• _Task details_:
Keep only the lines from the start of the data through the line containing "on top side?", and output them exactly.

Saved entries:

* * * * * * * * *

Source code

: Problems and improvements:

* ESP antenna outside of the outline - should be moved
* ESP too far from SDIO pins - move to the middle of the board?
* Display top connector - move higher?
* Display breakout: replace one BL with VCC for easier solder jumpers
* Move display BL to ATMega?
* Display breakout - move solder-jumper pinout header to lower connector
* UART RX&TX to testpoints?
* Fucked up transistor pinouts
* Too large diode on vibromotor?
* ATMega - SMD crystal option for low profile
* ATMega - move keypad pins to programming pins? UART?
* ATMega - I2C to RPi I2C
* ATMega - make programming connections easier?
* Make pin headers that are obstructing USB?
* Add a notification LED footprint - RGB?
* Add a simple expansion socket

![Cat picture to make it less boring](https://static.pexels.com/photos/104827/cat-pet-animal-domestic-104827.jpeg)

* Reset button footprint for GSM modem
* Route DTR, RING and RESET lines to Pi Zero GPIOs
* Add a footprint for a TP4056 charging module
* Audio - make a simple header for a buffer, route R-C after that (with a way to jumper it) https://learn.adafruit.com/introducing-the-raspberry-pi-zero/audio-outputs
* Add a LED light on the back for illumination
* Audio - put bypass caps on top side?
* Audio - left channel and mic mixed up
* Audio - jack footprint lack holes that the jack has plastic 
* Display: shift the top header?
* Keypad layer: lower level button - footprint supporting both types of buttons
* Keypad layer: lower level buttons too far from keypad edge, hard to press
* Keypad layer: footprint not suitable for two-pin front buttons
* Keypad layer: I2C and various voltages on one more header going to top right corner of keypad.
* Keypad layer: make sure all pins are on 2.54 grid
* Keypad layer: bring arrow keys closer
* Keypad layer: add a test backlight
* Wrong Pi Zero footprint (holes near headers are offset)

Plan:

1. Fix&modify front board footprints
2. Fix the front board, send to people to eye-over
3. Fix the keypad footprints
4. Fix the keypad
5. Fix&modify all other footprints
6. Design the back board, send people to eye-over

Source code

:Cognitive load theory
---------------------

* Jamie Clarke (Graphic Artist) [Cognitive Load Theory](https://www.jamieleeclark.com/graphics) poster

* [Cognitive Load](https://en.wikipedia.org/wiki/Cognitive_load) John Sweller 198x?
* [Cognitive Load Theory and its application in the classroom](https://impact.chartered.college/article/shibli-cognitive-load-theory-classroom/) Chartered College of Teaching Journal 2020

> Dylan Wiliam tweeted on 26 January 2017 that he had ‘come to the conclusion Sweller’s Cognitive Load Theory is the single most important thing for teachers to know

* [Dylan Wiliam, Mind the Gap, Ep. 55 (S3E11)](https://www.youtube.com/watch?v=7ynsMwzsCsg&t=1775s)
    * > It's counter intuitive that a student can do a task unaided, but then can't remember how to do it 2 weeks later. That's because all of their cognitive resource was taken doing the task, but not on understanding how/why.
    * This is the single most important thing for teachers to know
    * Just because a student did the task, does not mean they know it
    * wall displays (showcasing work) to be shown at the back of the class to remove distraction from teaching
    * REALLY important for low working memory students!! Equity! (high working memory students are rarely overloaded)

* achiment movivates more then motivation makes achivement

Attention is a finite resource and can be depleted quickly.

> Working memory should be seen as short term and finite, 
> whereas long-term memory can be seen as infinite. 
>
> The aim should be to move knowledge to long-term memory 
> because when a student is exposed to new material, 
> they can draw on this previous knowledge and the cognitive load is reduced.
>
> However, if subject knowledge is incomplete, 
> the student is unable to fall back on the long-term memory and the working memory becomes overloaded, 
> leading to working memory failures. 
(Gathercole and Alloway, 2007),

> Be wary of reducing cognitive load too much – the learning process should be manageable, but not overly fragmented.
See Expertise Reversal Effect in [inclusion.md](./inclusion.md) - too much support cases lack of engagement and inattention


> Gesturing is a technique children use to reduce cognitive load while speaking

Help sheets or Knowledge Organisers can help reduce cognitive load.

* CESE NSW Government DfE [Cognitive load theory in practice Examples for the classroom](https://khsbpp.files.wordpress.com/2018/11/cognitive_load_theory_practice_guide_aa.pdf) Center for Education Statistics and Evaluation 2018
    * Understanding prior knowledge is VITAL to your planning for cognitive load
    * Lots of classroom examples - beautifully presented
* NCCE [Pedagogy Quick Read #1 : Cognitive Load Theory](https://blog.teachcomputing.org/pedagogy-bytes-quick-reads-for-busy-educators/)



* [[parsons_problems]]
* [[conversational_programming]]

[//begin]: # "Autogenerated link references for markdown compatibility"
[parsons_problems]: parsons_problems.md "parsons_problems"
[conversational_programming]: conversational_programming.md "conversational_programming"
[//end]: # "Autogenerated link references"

* * * * * * * * *

• _Task answer_:
Source code

: Problems and improvements:

* ESP antenna outside of the outline - should be moved
* ESP too far from SDIO pins - move to the middle of the board?
* Display top connector - move higher?
* Display breakout: replace one BL with VCC for easier solder jumpers
* Move display BL to ATMega?
* Display breakout - move solder-jumper pinout header to lower connector
* UART RX&TX to testpoints?
* Fucked up transistor pinouts
* Too large diode on vibromotor?
* ATMega - SMD crystal option for low profile
* ATMega - move keypad pins to programming pins? UART?
* ATMega - I2C to RPi I2C
* ATMega - make programming connections easier?
* Make pin headers that are obstructing USB?
* Add a notification LED footprint - RGB?
* Add a simple expansion socket

![Cat picture to make it less boring](https://static.pexels.com/photos/104827/cat-pet-animal-domestic-104827.jpeg)

* Reset button footprint for GSM modem
* Route DTR, RING and RESET lines to Pi Zero GPIOs
* Add a footprint for a TP4056 charging module
* Audio - make a simple header for a buffer, route R-C after that (with a way to jumper it) https://learn.adafruit.com/introducing-the-raspberry-pi-zero/audio-outputs
* Add a LED light on the back for illumination
* Audio - put bypass caps on top side?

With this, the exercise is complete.